── Data under study
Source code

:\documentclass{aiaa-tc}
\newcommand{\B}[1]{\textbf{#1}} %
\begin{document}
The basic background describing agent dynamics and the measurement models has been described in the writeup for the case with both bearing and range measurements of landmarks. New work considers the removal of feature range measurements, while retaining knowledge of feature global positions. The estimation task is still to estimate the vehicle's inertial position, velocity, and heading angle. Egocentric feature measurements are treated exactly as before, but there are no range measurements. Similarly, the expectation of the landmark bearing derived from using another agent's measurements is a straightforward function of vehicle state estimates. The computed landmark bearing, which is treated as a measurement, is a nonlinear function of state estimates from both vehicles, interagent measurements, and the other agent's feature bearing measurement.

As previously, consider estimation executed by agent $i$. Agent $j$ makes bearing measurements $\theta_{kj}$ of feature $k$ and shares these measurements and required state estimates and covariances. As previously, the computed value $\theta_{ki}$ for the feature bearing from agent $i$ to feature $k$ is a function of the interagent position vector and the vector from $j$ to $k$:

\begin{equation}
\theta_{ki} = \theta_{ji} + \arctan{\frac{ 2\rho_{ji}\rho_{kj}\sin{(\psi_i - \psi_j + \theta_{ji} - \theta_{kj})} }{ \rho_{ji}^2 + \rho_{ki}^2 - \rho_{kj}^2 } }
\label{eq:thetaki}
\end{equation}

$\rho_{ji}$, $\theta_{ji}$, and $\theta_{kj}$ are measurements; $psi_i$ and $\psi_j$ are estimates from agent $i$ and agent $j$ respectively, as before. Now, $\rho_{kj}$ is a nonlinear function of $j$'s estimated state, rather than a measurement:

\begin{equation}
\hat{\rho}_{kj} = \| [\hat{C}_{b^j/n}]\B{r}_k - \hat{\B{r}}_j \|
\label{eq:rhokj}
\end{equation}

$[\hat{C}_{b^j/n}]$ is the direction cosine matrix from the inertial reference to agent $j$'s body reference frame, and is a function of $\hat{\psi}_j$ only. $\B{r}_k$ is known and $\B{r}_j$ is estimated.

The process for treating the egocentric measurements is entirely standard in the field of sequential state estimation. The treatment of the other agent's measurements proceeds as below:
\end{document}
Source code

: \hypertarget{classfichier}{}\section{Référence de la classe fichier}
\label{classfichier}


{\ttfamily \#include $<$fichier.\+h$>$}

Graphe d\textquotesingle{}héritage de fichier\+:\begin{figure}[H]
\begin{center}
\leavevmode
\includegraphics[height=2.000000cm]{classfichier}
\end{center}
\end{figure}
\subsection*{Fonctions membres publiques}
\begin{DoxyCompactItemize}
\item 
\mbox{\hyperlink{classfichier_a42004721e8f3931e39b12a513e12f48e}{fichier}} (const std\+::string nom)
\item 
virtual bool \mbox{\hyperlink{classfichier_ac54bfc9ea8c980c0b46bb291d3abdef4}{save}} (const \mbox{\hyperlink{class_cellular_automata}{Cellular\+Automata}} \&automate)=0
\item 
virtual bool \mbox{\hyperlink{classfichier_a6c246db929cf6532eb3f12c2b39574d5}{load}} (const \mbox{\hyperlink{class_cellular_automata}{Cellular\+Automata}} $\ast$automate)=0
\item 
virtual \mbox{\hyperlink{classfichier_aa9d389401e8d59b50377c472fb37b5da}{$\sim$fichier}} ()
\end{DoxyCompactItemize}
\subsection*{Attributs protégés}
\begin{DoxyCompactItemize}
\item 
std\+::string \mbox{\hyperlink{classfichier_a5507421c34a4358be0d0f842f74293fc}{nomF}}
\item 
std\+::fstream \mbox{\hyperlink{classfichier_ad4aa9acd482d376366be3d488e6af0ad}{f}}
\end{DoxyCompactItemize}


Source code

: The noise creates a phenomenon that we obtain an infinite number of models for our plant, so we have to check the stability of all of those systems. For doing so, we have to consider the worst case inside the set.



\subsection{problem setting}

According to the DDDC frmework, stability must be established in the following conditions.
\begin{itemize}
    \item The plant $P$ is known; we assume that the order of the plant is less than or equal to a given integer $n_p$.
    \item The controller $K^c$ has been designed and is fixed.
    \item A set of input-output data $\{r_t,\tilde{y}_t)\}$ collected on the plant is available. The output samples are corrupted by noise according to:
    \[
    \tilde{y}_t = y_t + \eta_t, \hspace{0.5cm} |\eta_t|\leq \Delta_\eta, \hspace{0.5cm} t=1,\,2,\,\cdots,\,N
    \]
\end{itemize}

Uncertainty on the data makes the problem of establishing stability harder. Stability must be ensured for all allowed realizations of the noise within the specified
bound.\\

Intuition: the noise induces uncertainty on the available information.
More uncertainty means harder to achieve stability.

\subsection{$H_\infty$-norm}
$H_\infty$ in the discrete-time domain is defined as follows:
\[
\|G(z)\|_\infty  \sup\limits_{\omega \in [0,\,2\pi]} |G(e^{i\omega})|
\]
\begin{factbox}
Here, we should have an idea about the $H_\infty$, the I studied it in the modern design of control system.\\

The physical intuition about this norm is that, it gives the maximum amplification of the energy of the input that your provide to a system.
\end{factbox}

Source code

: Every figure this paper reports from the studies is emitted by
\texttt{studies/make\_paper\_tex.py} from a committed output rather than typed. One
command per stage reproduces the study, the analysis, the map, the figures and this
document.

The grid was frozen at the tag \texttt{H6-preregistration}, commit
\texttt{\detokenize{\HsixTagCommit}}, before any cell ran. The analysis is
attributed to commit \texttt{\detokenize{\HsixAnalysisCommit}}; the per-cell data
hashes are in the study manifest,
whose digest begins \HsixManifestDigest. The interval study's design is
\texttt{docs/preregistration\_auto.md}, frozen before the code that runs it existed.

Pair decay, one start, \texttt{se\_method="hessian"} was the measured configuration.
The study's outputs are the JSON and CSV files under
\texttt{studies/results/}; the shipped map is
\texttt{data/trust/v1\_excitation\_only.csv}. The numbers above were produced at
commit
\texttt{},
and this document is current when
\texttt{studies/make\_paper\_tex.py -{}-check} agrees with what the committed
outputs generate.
────
◆ **What you are asked to do**
Reproduce the data exactly, omitting nothing.

◆ **Task result**
Source code

:\documentclass{aiaa-tc}
\newcommand{\B}[1]{\textbf{#1}} %
\begin{document}
The basic background describing agent dynamics and the measurement models has been described in the writeup for the case with both bearing and range measurements of landmarks. New work considers the removal of feature range measurements, while retaining knowledge of feature global positions. The estimation task is still to estimate the vehicle's inertial position, velocity, and heading angle. Egocentric feature measurements are treated exactly as before, but there are no range measurements. Similarly, the expectation of the landmark bearing derived from using another agent's measurements is a straightforward function of vehicle state estimates. The computed landmark bearing, which is treated as a measurement, is a nonlinear function of state estimates from both vehicles, interagent measurements, and the other agent's feature bearing measurement.

As previously, consider estimation executed by agent $i$. Agent $j$ makes bearing measurements $\theta_{kj}$ of feature $k$ and shares these measurements and required state estimates and covariances. As previously, the computed value $\theta_{ki}$ for the feature bearing from agent $i$ to feature $k$ is a function of the interagent position vector and the vector from $j$ to $k$:

\begin{equation}
\theta_{ki} = \theta_{ji} + \arctan{\frac{ 2\rho_{ji}\rho_{kj}\sin{(\psi_i - \psi_j + \theta_{ji} - \theta_{kj})} }{ \rho_{ji}^2 + \rho_{ki}^2 - \rho_{kj}^2 } }
\label{eq:thetaki}
\end{equation}

$\rho_{ji}$, $\theta_{ji}$, and $\theta_{kj}$ are measurements; $psi_i$ and $\psi_j$ are estimates from agent $i$ and agent $j$ respectively, as before. Now, $\rho_{kj}$ is a nonlinear function of $j$'s estimated state, rather than a measurement:

\begin{equation}
\hat{\rho}_{kj} = \| [\hat{C}_{b^j/n}]\B{r}_k - \hat{\B{r}}_j \|
\label{eq:rhokj}
\end{equation}

$[\hat{C}_{b^j/n}]$ is the direction cosine matrix from the inertial reference to agent $j$'s body reference frame, and is a function of $\hat{\psi}_j$ only. $\B{r}_k$ is known and $\B{r}_j$ is estimated.

The process for treating the egocentric measurements is entirely standard in the field of sequential state estimation. The treatment of the other agent's measurements proceeds as below:
\end{document}
Source code

: \hypertarget{classfichier}{}\section{Référence de la classe fichier}
\label{classfichier}


{\ttfamily \#include $<$fichier.\+h$>$}

Graphe d\textquotesingle{}héritage de fichier\+:\begin{figure}[H]
\begin{center}
\leavevmode
\includegraphics[height=2.000000cm]{classfichier}
\end{center}
\end{figure}
\subsection*{Fonctions membres publiques}
\begin{DoxyCompactItemize}
\item 
\mbox{\hyperlink{classfichier_a42004721e8f3931e39b12a513e12f48e}{fichier}} (const std\+::string nom)
\item 
virtual bool \mbox{\hyperlink{classfichier_ac54bfc9ea8c980c0b46bb291d3abdef4}{save}} (const \mbox{\hyperlink{class_cellular_automata}{Cellular\+Automata}} \&automate)=0
\item 
virtual bool \mbox{\hyperlink{classfichier_a6c246db929cf6532eb3f12c2b39574d5}{load}} (const \mbox{\hyperlink{class_cellular_automata}{Cellular\+Automata}} $\ast$automate)=0
\item 
virtual \mbox{\hyperlink{classfichier_aa9d389401e8d59b50377c472fb37b5da}{$\sim$fichier}} ()
\end{DoxyCompactItemize}
\subsection*{Attributs protégés}
\begin{DoxyCompactItemize}
\item 
std\+::string \mbox{\hyperlink{classfichier_a5507421c34a4358be0d0f842f74293fc}{nomF}}
\item 
std\+::fstream \mbox{\hyperlink{classfichier_ad4aa9acd482d376366be3d488e6af0ad}{f}}
\end{DoxyCompactItemize}


Source code

: The noise creates a phenomenon that we obtain an infinite number of models for our plant, so we have to check the stability of all of those systems. For doing so, we have to consider the worst case inside the set.



\subsection{problem setting}

According to the DDDC frmework, stability must be established in the following conditions.
\begin{itemize}
    \item The plant $P$ is known; we assume that the order of the plant is less than or equal to a given integer $n_p$.
    \item The controller $K^c$ has been designed and is fixed.
    \item A set of input-output data $\{r_t,\tilde{y}_t)\}$ collected on the plant is available. The output samples are corrupted by noise according to:
    \[
    \tilde{y}_t = y_t + \eta_t, \hspace{0.5cm} |\eta_t|\leq \Delta_\eta, \hspace{0.5cm} t=1,\,2,\,\cdots,\,N
    \]
\end{itemize}

Uncertainty on the data makes the problem of establishing stability harder. Stability must be ensured for all allowed realizations of the noise within the specified
bound.\\

Intuition: the noise induces uncertainty on the available information.
More uncertainty means harder to achieve stability.

\subsection{$H_\infty$-norm}
$H_\infty$ in the discrete-time domain is defined as follows:
\[
\|G(z)\|_\infty  \sup\limits_{\omega \in [0,\,2\pi]} |G(e^{i\omega})|
\]
\begin{factbox}
Here, we should have an idea about the $H_\infty$, the I studied it in the modern design of control system.\\

The physical intuition about this norm is that, it gives the maximum amplification of the energy of the input that your provide to a system.
\end{factbox}

Source code

: Every figure this paper reports from the studies is emitted by
\texttt{studies/make\_paper\_tex.py} from a committed output rather than typed. One
command per stage reproduces the study, the analysis, the map, the figures and this
document.

The grid was frozen at the tag \texttt{H6-preregistration}, commit
\texttt{\detokenize{\HsixTagCommit}}, before any cell ran. The analysis is
attributed to commit \texttt{\detokenize{\HsixAnalysisCommit}}; the per-cell data
hashes are in the study manifest,
whose digest begins \HsixManifestDigest. The interval study's design is
\texttt{docs/preregistration\_auto.md}, frozen before the code that runs it existed.

Pair decay, one start, \texttt{se\_method="hessian"} was the measured configuration.
The study's outputs are the JSON and CSV files under
\texttt{studies/results/}; the shipped map is
\texttt{data/trust/v1\_excitation\_only.csv}. The numbers above were produced at
commit
\texttt{},
and this document is current when
\texttt{studies/make\_paper\_tex.py -{}-check} agrees with what the committed
outputs generate.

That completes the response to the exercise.